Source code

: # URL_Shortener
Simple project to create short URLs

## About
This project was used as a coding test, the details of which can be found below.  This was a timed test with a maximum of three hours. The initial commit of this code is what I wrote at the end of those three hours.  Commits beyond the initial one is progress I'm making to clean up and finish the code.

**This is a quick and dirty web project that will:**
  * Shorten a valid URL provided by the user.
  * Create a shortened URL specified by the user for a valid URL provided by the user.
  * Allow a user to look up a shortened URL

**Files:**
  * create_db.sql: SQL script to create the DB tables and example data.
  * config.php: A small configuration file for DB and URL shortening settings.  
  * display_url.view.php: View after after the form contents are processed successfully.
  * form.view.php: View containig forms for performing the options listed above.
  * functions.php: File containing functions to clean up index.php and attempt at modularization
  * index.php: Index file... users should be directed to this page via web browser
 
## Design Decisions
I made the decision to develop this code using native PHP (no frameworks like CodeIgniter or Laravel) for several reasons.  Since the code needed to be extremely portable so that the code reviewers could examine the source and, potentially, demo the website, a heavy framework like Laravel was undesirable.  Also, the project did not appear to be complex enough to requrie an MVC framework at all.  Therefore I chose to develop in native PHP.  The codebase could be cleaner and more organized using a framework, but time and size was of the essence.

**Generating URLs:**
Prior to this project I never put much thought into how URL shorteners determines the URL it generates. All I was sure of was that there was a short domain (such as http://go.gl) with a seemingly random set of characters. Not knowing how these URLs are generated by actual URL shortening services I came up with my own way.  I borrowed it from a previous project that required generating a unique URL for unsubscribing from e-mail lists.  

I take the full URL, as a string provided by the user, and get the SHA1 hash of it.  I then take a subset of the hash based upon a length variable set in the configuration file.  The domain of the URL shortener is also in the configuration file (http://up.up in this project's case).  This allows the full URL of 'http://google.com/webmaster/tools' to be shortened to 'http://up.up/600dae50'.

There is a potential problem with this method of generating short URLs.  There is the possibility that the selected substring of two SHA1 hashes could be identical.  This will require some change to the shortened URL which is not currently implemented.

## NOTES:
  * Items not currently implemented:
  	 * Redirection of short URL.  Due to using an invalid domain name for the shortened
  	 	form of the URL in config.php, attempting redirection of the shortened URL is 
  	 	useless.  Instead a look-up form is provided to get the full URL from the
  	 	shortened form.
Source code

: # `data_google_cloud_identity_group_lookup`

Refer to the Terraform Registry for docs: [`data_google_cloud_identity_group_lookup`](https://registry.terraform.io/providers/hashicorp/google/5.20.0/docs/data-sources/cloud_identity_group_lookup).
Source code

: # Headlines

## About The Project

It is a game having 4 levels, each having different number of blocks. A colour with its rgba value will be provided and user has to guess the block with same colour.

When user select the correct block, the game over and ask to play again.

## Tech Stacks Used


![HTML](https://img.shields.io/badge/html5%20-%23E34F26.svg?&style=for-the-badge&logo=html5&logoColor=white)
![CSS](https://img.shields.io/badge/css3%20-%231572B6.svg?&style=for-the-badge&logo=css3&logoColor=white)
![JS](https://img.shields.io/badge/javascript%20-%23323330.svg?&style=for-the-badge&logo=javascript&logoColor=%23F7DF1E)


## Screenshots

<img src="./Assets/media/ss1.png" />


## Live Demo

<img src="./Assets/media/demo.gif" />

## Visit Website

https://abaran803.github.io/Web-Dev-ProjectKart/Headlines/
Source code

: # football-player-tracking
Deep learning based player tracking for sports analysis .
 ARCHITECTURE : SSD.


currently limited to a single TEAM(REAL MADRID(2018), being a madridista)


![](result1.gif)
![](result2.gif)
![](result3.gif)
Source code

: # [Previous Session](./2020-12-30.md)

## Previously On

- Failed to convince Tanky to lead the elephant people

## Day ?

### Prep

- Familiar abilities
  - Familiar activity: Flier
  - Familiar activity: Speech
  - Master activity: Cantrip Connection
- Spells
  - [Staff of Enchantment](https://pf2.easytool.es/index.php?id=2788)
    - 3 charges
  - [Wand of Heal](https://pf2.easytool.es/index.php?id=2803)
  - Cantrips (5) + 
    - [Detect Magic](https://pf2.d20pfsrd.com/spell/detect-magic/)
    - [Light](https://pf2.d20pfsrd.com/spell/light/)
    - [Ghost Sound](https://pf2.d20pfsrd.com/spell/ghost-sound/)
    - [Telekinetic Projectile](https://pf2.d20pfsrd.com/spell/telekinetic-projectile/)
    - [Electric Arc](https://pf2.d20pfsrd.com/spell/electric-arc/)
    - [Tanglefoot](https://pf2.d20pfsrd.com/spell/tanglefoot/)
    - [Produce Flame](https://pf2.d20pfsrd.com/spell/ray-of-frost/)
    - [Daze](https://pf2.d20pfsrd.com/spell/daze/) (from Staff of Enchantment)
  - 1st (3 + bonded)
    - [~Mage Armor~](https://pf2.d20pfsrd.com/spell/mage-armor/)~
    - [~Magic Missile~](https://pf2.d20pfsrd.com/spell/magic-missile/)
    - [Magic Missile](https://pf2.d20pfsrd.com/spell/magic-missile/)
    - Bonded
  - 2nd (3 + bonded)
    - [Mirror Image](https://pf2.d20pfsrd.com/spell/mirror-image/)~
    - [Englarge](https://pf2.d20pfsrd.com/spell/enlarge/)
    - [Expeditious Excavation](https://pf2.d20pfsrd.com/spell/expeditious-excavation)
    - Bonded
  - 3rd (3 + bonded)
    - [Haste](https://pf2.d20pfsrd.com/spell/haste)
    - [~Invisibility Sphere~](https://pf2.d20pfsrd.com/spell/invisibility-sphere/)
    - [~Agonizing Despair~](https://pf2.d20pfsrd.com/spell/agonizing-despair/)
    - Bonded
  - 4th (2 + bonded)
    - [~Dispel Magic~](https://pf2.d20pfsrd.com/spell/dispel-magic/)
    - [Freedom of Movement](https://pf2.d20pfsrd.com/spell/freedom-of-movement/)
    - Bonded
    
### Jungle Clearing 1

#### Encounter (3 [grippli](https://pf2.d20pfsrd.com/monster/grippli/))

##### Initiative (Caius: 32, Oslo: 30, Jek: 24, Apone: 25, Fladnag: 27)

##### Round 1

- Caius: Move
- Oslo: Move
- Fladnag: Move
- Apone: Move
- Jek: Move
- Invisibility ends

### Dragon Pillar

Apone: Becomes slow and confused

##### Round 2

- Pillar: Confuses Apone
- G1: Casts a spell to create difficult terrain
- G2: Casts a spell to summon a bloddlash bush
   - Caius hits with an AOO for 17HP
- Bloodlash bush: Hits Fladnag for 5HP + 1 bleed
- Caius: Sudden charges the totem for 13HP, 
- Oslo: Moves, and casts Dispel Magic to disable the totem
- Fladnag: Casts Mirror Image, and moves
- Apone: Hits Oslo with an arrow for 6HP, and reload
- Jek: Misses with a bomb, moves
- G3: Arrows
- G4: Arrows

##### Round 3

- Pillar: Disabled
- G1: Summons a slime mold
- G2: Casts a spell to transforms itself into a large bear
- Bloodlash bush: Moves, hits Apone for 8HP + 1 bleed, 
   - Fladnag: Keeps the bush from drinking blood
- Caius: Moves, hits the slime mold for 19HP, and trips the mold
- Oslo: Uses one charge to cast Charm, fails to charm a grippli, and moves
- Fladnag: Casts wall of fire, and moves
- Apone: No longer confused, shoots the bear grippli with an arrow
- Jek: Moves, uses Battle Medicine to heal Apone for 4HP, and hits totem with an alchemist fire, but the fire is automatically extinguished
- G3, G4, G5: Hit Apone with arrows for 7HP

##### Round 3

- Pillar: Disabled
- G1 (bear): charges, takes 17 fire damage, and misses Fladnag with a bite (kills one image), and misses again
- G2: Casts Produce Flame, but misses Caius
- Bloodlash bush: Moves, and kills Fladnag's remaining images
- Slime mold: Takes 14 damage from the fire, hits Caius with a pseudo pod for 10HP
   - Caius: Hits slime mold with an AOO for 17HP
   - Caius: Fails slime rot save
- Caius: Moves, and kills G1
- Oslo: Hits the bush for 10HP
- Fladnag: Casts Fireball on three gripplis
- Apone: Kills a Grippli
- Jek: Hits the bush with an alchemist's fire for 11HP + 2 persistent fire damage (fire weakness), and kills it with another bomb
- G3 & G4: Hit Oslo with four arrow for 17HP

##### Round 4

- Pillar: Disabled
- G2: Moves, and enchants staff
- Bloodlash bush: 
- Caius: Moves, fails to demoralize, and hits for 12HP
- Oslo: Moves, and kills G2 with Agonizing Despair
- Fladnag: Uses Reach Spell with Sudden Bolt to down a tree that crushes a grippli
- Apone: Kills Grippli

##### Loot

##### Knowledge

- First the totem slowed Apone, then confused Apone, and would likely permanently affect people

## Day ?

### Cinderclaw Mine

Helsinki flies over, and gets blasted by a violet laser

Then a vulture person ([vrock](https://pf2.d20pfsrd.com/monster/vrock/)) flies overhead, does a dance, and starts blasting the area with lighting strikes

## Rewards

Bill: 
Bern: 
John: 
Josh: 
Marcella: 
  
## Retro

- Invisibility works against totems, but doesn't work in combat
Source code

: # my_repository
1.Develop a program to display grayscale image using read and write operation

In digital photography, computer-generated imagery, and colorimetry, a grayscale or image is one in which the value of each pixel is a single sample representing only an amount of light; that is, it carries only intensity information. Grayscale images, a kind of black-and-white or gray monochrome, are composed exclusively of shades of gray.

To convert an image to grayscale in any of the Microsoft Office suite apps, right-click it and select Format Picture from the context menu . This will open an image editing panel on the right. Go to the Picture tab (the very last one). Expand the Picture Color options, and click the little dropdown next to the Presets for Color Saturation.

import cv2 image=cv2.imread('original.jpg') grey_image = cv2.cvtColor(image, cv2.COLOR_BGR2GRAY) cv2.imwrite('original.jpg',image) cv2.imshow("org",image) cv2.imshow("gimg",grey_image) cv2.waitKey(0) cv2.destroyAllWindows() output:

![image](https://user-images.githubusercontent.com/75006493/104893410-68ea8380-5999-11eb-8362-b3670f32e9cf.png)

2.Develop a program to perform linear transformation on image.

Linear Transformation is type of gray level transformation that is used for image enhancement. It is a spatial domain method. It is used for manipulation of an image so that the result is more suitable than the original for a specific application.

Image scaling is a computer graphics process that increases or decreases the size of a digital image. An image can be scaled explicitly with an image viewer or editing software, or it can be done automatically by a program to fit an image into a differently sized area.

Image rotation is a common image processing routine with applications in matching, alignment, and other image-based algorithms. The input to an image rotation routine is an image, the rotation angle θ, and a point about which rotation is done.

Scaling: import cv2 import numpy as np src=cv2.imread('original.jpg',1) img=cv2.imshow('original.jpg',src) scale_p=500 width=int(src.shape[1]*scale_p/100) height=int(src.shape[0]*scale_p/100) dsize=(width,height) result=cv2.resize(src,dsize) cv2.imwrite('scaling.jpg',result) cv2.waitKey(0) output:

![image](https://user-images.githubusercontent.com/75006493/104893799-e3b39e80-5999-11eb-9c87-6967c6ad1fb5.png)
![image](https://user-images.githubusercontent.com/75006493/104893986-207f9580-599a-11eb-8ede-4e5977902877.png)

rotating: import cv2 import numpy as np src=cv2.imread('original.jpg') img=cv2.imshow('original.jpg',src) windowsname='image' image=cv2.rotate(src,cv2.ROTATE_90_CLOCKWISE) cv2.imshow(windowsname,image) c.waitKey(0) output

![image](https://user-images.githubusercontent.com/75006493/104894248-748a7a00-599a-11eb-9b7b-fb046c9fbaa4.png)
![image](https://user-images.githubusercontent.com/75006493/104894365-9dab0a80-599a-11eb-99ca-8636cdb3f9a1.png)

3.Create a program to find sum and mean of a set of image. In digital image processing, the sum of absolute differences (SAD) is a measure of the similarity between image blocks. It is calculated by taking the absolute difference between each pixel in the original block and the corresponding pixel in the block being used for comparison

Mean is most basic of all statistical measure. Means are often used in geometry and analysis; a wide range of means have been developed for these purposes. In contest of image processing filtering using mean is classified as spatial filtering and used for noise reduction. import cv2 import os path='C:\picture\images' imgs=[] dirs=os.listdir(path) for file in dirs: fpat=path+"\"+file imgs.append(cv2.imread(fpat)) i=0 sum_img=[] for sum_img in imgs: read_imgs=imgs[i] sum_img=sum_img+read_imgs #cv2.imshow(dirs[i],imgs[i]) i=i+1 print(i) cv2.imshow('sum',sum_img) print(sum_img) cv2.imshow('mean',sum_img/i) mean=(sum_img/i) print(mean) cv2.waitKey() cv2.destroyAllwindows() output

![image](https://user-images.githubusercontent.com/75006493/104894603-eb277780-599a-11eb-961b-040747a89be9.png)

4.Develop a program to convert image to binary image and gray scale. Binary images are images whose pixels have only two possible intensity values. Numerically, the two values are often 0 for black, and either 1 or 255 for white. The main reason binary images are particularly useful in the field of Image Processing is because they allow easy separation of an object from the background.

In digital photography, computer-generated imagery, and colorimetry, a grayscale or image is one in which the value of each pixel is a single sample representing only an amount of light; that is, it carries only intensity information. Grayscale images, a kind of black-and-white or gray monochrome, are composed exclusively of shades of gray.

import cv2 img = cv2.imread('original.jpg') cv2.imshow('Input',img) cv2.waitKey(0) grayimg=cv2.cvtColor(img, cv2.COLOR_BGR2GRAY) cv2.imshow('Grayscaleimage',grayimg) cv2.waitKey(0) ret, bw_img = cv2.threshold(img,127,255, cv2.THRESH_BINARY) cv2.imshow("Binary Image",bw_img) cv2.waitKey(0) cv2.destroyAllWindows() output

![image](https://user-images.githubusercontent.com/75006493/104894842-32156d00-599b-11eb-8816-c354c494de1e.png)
========================================
### Activity
Could you reproduce, exactly, every line above from the line with "- Invisibility works" to the line with "To convert an", and no other line? Both ends count.

### Answer to this task
- Invisibility works against totems, but doesn't work in combat
Source code

: # my_repository
1.Develop a program to display grayscale image using read and write operation

In digital photography, computer-generated imagery, and colorimetry, a grayscale or image is one in which the value of each pixel is a single sample representing only an amount of light; that is, it carries only intensity information. Grayscale images, a kind of black-and-white or gray monochrome, are composed exclusively of shades of gray.

To convert an image to grayscale in any of the Microsoft Office suite apps, right-click it and select Format Picture from the context menu . This will open an image editing panel on the right. Go to the Picture tab (the very last one). Expand the Picture Color options, and click the little dropdown next to the Presets for Color Saturation.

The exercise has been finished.